*Source records*:
* * * * * * * * *
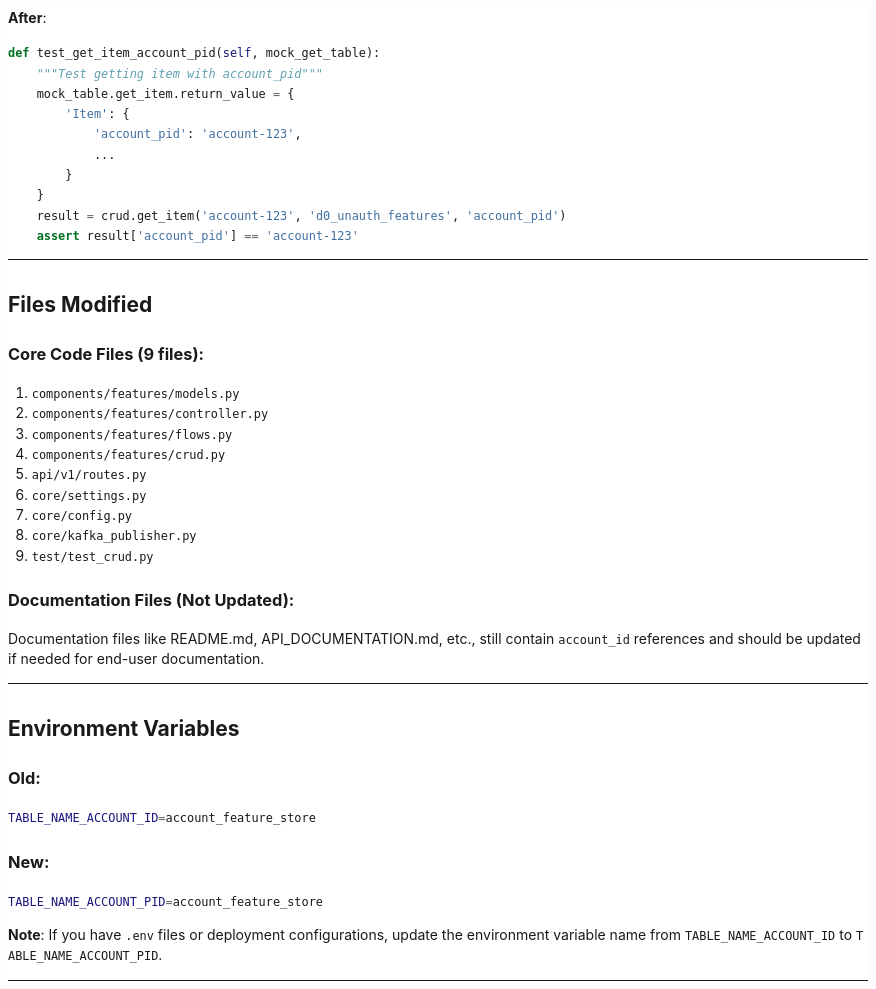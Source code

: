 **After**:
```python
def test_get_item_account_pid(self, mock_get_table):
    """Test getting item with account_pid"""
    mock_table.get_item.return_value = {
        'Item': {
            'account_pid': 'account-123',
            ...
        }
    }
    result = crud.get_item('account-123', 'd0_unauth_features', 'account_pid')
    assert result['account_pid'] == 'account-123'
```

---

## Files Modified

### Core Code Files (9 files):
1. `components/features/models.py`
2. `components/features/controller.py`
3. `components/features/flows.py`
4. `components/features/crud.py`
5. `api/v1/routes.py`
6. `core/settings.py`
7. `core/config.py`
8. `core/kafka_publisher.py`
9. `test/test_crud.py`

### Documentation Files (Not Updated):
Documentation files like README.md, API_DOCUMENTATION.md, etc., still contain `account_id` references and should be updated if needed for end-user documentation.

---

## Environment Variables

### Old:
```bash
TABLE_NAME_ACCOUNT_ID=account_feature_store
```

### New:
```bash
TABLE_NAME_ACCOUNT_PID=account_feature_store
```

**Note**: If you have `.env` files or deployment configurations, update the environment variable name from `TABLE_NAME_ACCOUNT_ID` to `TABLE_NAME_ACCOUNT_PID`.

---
* * * * * * * * *
Print every record above exactly as written, leaving out the pictures.

*Task response*:
Source code

: **After**:
```python
def test_get_item_account_pid(self, mock_get_table):
    """Test getting item with account_pid"""
    mock_table.get_item.return_value = {
        'Item': {
            'account_pid': 'account-123',
            ...
        }
    }
    result = crud.get_item('account-123', 'd0_unauth_features', 'account_pid')
    assert result['account_pid'] == 'account-123'
```

---

## Files Modified

### Core Code Files (9 files):
1. `components/features/models.py`
2. `components/features/controller.py`
3. `components/features/flows.py`
4. `components/features/crud.py`
5. `api/v1/routes.py`
6. `core/settings.py`
7. `core/config.py`
8. `core/kafka_publisher.py`
9. `test/test_crud.py`

### Documentation Files (Not Updated):
Documentation files like README.md, API_DOCUMENTATION.md, etc., still contain `account_id` references and should be updated if needed for end-user documentation.

---

## Environment Variables

### Old:
```bash
TABLE_NAME_ACCOUNT_ID=account_feature_store
```

### New:
```bash
TABLE_NAME_ACCOUNT_PID=account_feature_store
```

**Note**: If you have `.env` files or deployment configurations, update the environment variable name from `TABLE_NAME_ACCOUNT_ID` to `TABLE_NAME_ACCOUNT_PID`.

---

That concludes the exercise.